My XJR is only around 42k miles, but since 2008 has only been driving on the lousy london roads, and when I bought it, all the bushes, stabilisers and arms etc needed to be changed
Ok I am sold But you have the S type right? Is it lighter than the XJR X350? I will try to get the R1, but on their website, they do not seem to ship to UK
Cambo - which pads do you recommend? I do not hear good things about the EBC, and especially now with me experience with their rotors, I do not want to put anything on with their name. How are the R1 pads ?
Ok I am sold But you have the S type right? Is it lighter than the XJR X350? I will try to get the R1, but on their website, they do not seem to ship to UK
Originally Posted by XJRLondon2004
Cambo - which pads do you recommend? I do not hear good things about the EBC, and especially now with me experience with their rotors, I do not want to put anything on with their name. How are the R1 pads ?
Check the link in the other thread that I posted before, go to the R1 store on ebay.com, will ship worldwide via the Global Shipping Program, the shipping is quite cheap that way. The R1 website has ridiculous shipping costs to outside of the US.
I have an XJR. It's probably lighter than the STR. Mine weighed in at 1760kg, without me in it, or the spare/jack/tools and 1/4 tank of fuel.
I have EBC Yellowstuff pads on the XJR with the R1 rotors. They have been a good combination from my point of view. I also had EBC Redstuff on my old X-Type, as well as on my current Freelander 2. I am happy with EBC pads, primarily because of the low dust, but the performance has also been good. The Yellows were good on the track, and are fine on the street.
I also had a bad experience with EBC rotors on my old X-Type, and would never buy rotors from EBC again. The finish was poor and the bells/vanes were plain steel which rusted. The R1 (and Centric, Stoptech, brakeperformance) have the black coating which is excellent.
I don't have any experience with the R1 pads. Others have used them, but I don't recall anyone having used them on a racetrack. They will probably be fine for street use.
I have just spent a track day in Auckland NZ at Hampton Downs circuit - I did it with road pads rather than race pads - but I have some race pads on order - I now need new front rotors - I see the R1 rotor getting praise and so I have looked to acquire some - the front rotors per this site say that they are 365mm however the R1 rotors (they tell me) are only 355mm.
Your 2003 X350 XJR will have the Brembo package on it, the front rotor are definitely 365mm. It's the later models 2006 onwards that have 355mm rotors, and they are totally different to the Brembo setup, and will not fit.
Or it could be that if you select 2003 it's picking the X308 XJR (because in the US, the X308 was sold until 2003MY), which again are different rotors.
I don't know which ones you looked at but look for 2004 model S-Type R or XJR rotors, they will be the right ones with 365mm front, 330mm rear.
Here are the ones from the R1 eBay store, with the "cheaper" shipping to NZ...
I was looking to buy an original Brembo part pad which is available and I assume was never made by Jaguar.
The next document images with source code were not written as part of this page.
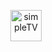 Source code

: <p align="center">
<a href="http://iptv.gen12.net/"><img class="media" src="https://raw.githubusercontent.com/Nexterr/simpleTV-images/master/simpleTv-logo.png"  width="50px" alt="simpleTV" /></a>
</p>
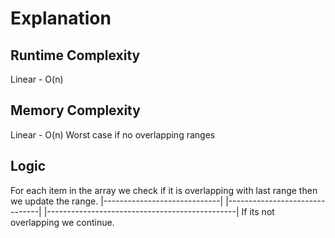 # Explanation

## Runtime Complexity
Linear -  O(n)

## Memory Complexity
Linear - O(n) Worst case if no overlapping ranges

## Logic
For each item in the array we check if it is overlapping with last range then we update the range.
    |-----------------------------|
                    |-------------------------------|
    |-----------------------------------------------|
If its not overlapping we continue. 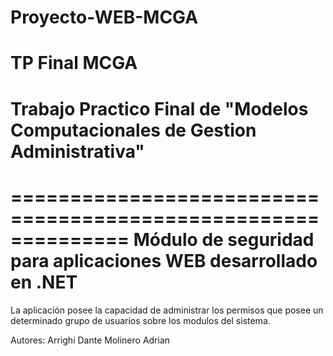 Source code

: # Proyecto-WEB-MCGA
TP Final MCGA
=============================================================================
Trabajo Practico Final de "Modelos Computacionales de Gestion Administrativa"
=============================================================================

==============================================================
Módulo de seguridad para aplicaciones WEB desarrollado en .NET 
==============================================================

  La aplicación posee la capacidad de administrar los permisos que posee un determinado grupo de usuarios sobre los modulos del sistema.

Autores:
Arrighi Dante
Molinero Adrian

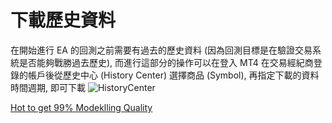 # 下載歷史資料
在開始進行 EA 的回測之前需要有過去的歷史資料 (因為回測目標是在驗證交易系統是否能夠戰勝過去歷史), 而進行這部分的操作可以在登入 MT4 在交易經紀商登錄的帳戶後從歷史中心 (History Center) 選擇商品 (Symbol), 再指定下載的資料時間週期, 即可下載
![HistoryCenter](https://farm2.staticflickr.com/1478/26558474275_effea16f3c_c.jpg)


[Hot to get 99% Modeklling Quality](https://www.youtube.com/watch?v=R-rMOen4UHg&ebc=ANyPxKqH5Eu6IHZgO_-gChohq31ANhAZhSvo_vg2-ZHuYLiLBhwympY1YJ15T4AZuTnpVRZzzopHWRJV3mKgoQAnAgzn8sjGkw) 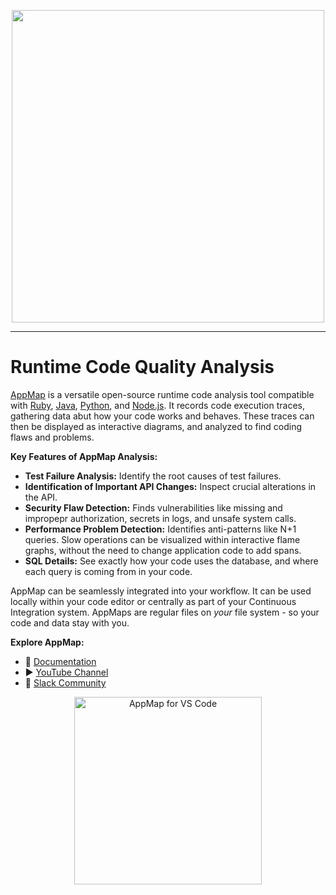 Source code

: <p align="center">
    <picture >
      <source srcset="https://github.com/getappmap/.github/raw/main/profile/images/appmap-logo-blk-type.png" media="(prefers-color-scheme: light)" alt="AppMap Logo">
      <img src="https://github.com/getappmap/.github/raw/main/profile/images/appmap-logo-wht-type.png" width="500px">
    </picture>
</p>

--- 

# Runtime Code Quality Analysis

[AppMap](https://appmap.io) is a versatile open-source runtime code analysis tool compatible with [Ruby](https://github.com/getappmap/appmap-ruby), [Java](https://github.com/getappmap/appmap-java), [Python](https://github.com/getappmap/appmap-python), and [Node.js](https://github.com/getappmap/appmap-agent-js). It records code execution traces, gathering data abut how your code works and behaves. These traces can then be displayed as interactive diagrams, and analyzed to find coding flaws and problems.

**Key Features of AppMap Analysis:**

- **Test Failure Analysis:** Identify the root causes of test failures.
- **Identification of Important API Changes:** Inspect crucial alterations in the API.
- **Security Flaw Detection:** Finds vulnerabilities like missing and impropepr authorization, secrets in logs, and unsafe system calls.
- **Performance Problem Detection:** Identifies anti-patterns like N+1 queries. Slow operations can be visualized within interactive flame graphs, without the need to change application code to add spans.
- **SQL Details:** See exactly how your code uses the database, and where each query is coming from in your code. 

AppMap can be seamlessly integrated into your workflow. It can be used locally within your code editor or centrally as part of your Continuous Integration system. AppMaps are regular files on _your_ file system - so your code and data stay with you. 

**Explore AppMap:**

- 📖 [Documentation](https://appmap.io/docs/appmap-overview.html) 
- ▶️ [YouTube Channel](https://www.youtube.com/channel/UCxVv4gVnr2Uf2PSzoELZUcg)
- 💬 [Slack Community](https://appmap.io/slack)  

<p align="center" dir="auto">
  <a href="http://getappmap.com" rel="nofollow"><img src="https://github.com/getappmap/.github/raw/main/profile/images/get-appmap-button.png" alt="AppMap for VS Code" style="width: 300px; max-width: 100%;"></a>
</p>
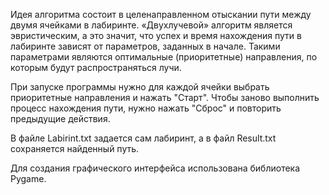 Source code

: <p>Идея алгоритма состоит в целенаправленном отыскании пути между двумя ячейками в лабиринте. «Двухлучевой» алгоритм является эвристическим, а это значит, что успех и время нахождения пути в лабиринте зависят от параметров, заданных в начале. Такими параметрами являются оптимальные (приоритетные) направления, по которым будут распространяться лучи.</p>
<p>При запуске программы нужно для каждой ячейки выбрать приоритетные направления и нажать "Старт". Чтобы заново выполнить процесс нахождения пути, нужно нажать "Сброс" и повторить предыдущие действия.</p>
<p>В файле Labirint.txt задается сам лабиринт, а в файл Result.txt сохраняется найденный путь.</p>
<p>Для создания графического интерфейса использована библиотека Pygame.</p>
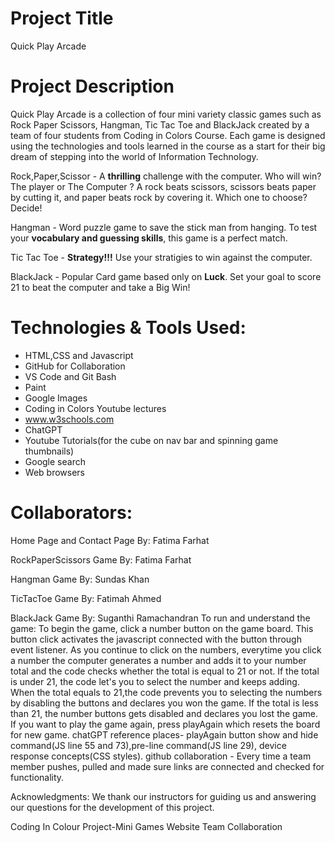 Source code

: # Project Title
Quick Play Arcade

# Project Description
Quick Play Arcade is a collection of four mini variety classic games such as Rock Paper Scissors, Hangman, Tic Tac Toe and BlackJack created by 
a team of four students from Coding in Colors Course. Each game is designed using the technologies and tools learned in the course as a
start for their big dream of stepping into the world of Information Technology.

Rock,Paper,Scissor - A **thrilling** challenge with the computer. Who will win? The player or The Computer ? A rock beats scissors, scissors beats
paper by cutting it, and paper beats rock by covering it. Which one to choose? Decide!

Hangman - Word puzzle game to save the stick man from hanging. To test your **vocabulary and guessing skills**, this game is a perfect match. 

Tic Tac Toe - **Strategy!!!** Use your stratigies to win against the computer. 

BlackJack - Popular Card game based only on **Luck**. Set your goal to score 21 to beat the computer and take a Big Win!

# Technologies & Tools Used:
- HTML,CSS and Javascript 
- GitHub for Collaboration
- VS Code and Git Bash
- Paint
- Google Images
- Coding in Colors Youtube lectures
- www.w3schools.com 
- ChatGPT
- Youtube Tutorials(for the cube on nav bar and spinning game thumbnails)
- Google search
- Web browsers


# Collaborators:
Home Page and Contact Page By: Fatima Farhat

RockPaperScissors Game By: Fatima Farhat

Hangman Game By: Sundas Khan

TicTacToe Game By: Fatimah Ahmed

BlackJack Game By: Suganthi Ramachandran
To run and understand the game: 
To begin the game, click a number button on the game board. This button click activates the javascript connected with the button through event listener. As you continue to click on the numbers, everytime you click a number the computer generates a number and adds it to your number total and the code checks whether the total is equal to 21 or not. If the total is under 21, the code let's you to select the number and keeps adding. When the total equals to 21,the code prevents you to selecting the numbers by disabling the buttons and declares you won the game. If the total is less than 21, 
the number buttons gets disabled and declares you lost the game. If you want to play the game again, press playAgain which resets the board for new game. 
chatGPT reference places- playAgain button show and hide command(JS line 55 and 73),pre-line command(JS line 29), device response concepts(CSS styles).
github collaboration - Every time a team member pushes, pulled and made sure links are connected and checked for functionality. 

Acknowledgments:
We thank our instructors for guiding us and answering our questions for the development of this project. 


Coding In Colour Project-Mini Games Website Team Collaboration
Still a bit on the pricey side on Ebay but I am now reluctant to use anything else.
The problem is I have had very bad rotor run out using the R1 Concepts rotors but unfortunately with a pad (English made) that seems to be too hard for the rotor which I sourced from Rimmer Brothers UK - an excellent parts supplier but the combo of that pad and rotor was disastrous!
I will now be on the 3rd machining..I assume the pads being too hard and causing the run out but cannot be sure. Maybe a higher friction pad? How can I tell as most of them claim they are high friction and hence the need to try a genuine Brembo pad. Another issue I can see is they are not Brembo rotors anymore and I cannot be certain that combination will be correct as well??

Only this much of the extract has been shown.